[DevCTF 2022] CipherText

Saptarshi
DevCTF-2022
Published in
3 min readMay 18, 2022

As we open the link for this challenge, we are greeted by a form containing a text area and a submit button.

So to explore we put some random text into the text area and submit the form.

We observe the that the web page returns back some text.

So, it seems that whatever we enter will be passed to the ROT13 hash and the output will be displayed in the page itself.

Now we inspect the page to see if this hashing is being done in the browser or in the server.

HTML code for the page

This makes it clear that the form data is being sent as a POST request to the server, where the hashing is actually taking place. So, it seems natural to try out some SSTI payloads.

Response Headers

We see from the response headers that the server is running PHP. So we try the payload ${{1+2}}.

First Attempt, SSTI

And….. no results.

Even after a few more iterations, SSTI seems to take us nowhere. So we start looking for other potential vulnerabilities.

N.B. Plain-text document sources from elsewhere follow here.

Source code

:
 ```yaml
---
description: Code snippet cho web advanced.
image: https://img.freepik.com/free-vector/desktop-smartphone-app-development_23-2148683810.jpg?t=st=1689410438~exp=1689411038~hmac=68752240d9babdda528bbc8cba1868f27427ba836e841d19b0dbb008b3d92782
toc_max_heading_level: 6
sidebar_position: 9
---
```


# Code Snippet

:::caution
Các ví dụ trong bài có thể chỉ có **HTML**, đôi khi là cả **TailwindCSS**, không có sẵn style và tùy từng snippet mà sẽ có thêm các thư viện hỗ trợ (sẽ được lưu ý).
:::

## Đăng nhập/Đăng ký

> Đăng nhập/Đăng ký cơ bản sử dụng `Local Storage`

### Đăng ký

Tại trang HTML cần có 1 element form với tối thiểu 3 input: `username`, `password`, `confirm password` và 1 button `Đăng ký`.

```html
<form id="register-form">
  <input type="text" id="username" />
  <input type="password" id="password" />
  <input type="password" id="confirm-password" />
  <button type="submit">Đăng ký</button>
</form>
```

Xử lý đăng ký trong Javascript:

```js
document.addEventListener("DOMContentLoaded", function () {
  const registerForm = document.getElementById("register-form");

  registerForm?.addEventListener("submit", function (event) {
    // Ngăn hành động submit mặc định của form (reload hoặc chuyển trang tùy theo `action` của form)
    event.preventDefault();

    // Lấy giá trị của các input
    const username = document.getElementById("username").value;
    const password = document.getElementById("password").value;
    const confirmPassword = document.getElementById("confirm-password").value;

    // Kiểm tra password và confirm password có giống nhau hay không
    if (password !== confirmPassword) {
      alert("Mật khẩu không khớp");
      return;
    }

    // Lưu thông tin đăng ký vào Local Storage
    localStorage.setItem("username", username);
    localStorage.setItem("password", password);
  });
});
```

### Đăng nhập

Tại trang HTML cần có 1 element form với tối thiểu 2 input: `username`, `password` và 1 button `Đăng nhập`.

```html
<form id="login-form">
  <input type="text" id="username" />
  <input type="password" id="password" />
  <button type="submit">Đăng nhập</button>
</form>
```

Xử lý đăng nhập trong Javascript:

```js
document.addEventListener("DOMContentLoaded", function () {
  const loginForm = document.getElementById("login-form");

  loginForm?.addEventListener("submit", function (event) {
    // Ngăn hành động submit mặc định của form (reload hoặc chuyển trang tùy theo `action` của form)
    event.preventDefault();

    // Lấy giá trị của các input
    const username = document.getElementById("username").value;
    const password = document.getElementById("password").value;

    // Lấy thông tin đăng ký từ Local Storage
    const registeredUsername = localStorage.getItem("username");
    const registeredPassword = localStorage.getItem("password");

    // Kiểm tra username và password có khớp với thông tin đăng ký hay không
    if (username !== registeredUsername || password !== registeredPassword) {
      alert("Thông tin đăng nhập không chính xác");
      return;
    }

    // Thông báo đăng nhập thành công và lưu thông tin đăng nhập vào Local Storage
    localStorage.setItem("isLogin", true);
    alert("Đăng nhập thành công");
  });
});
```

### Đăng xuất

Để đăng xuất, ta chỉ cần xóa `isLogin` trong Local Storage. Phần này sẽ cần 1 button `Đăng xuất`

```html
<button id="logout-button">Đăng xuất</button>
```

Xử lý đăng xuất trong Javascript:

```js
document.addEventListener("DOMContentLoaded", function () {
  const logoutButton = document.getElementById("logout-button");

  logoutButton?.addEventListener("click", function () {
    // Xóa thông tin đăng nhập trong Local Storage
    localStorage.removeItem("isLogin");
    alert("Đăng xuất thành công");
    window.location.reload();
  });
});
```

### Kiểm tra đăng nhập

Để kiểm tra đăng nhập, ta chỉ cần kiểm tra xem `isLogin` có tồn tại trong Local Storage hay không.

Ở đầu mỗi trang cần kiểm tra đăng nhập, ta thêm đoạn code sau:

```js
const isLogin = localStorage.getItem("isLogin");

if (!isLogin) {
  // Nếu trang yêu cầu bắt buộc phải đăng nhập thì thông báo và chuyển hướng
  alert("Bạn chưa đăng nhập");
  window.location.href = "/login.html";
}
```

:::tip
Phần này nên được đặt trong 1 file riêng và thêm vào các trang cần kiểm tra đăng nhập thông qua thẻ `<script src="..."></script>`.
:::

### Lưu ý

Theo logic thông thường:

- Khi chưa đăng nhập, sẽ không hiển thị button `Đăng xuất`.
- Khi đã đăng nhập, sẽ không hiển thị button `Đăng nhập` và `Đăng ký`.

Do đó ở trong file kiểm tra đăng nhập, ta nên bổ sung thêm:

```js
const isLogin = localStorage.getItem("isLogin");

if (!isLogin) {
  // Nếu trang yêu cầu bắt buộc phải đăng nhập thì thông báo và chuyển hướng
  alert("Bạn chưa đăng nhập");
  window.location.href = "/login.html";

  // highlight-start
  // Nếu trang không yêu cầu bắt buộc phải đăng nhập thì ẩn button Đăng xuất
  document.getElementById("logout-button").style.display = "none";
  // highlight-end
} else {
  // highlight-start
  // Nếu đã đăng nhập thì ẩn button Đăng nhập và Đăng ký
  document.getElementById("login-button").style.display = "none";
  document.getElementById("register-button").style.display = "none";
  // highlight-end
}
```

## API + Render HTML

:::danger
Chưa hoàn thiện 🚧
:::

After some searching, we notice a peculiarity in the response header.

Response Headers again

There is an “Accept” field deliberately added to the headers that seems to suggest that the server accepts both xml and formdata. This might make it susceptible to XXE vulnerabilities.

So, we craft a simple XXE payload. We dont find a DTD, so we go along with a guessed xml hierarchy.

xxe payload

We intercept the request using Burp Suite and modify the “Content-Type” to “application/xml” and inject the above xml in the data part of the curl request.

We get back the flag rotated by 13 chars.